A courteous salutation,
Prefix. First Middle Last, Suffix

For instance:

Sincerely,
Rev. John Apple Smith, PHD.

Signature blocks

The standard for signature blocks is as follows:

  1. Begins with two - characters followed by a single space, then a newline.
  2. Everything that follows until the EOF is part of the signature.

*[EOF]: End of file.

Here's an example (note the • = space):

--•
Daniel

Software•Developer,•Company
email@website.com

As with sign-offs, such a signature block gets mangled by other formatters. Furthermore, the single space after the -- token is important: if it's missing, some clients won't recognize it is a valid signature.

mailfmt detects when a line's only content is --. It adds the required trailing space if it's missing, and it treats the rest of the file as part of the signature, leaving it completely untouched.

Headers

Raw emails contain many headers. Even if you're reading/writing in plain--text, it's likely that your client strips these. However, in some cases, you may want to insert a header or two manually. Luckily, headers are easily matched by regex, so mailfmt can ignore them without any issues.

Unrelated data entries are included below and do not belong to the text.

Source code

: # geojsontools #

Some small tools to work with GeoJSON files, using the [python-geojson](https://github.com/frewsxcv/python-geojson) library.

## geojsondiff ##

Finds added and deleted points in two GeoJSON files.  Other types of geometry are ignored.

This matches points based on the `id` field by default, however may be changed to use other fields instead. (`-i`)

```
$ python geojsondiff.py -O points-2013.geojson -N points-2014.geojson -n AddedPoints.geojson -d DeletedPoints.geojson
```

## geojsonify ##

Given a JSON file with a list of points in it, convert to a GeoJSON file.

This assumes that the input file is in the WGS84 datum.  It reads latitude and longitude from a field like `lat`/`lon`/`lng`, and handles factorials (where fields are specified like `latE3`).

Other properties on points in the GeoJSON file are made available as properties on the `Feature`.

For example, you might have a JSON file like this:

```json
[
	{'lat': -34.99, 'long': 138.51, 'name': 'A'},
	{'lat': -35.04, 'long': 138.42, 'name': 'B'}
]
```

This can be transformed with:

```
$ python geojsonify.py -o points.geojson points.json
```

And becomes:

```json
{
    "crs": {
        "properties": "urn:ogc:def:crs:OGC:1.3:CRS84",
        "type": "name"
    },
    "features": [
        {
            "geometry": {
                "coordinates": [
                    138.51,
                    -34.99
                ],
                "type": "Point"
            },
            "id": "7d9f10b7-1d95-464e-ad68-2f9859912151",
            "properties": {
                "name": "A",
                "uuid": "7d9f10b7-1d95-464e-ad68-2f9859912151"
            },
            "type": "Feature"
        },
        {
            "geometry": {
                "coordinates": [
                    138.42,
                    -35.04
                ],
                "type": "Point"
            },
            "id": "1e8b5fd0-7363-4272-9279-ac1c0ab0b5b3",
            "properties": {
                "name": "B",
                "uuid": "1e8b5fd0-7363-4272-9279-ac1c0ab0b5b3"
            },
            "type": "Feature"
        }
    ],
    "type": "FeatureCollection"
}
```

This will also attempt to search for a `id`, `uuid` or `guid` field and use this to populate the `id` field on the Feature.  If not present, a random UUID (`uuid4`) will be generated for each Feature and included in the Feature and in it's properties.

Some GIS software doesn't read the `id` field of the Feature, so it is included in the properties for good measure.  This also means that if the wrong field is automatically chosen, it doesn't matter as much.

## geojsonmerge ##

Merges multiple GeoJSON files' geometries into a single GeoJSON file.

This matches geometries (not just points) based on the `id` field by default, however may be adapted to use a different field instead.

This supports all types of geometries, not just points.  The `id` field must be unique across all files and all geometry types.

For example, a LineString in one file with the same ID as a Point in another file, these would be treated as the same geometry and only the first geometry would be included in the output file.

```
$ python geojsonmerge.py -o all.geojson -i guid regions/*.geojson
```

Consistent multipart emails

Something you may want to do is generate a text/multipart email. This means that both an HTML and plain-text representation of the same email are included in the file — leaving it up to the reader's client to pick which one to display.

The plain-text email must be able to stand on its own, and should also render to decent-looking HTML. Essentially, you want to write your email in plain-text once, ensuring it has proper formatting, and then use a command to generate an HTML email from it.

For this, mailfmt provides the --markdown-safe flag, which appends backslashes to the formatted output, making it safe for Markdown parsing without messing up the line breaks after sign-offs and signature blocks.

Note that the only thing this does is output Markdown with hard line breaks. It's the user's responsibility to write the pipeline for generating the email file. For example, I use the following in aerc to generate an HTML multipart email whenever I want:

[multipart-converters]
text/html=mailfmt --markdown-safe | pandoc -f markdown -t html --standalone

Conclusion

If you've made it this far, thanks for sticking with me and reading to the end! Even if you don't plan to write plain--text email or use mailfmt at all, I hope you learned something interesting.


  1. The first email was sent in 1971 --- HTML was specified in 1990. ↩︎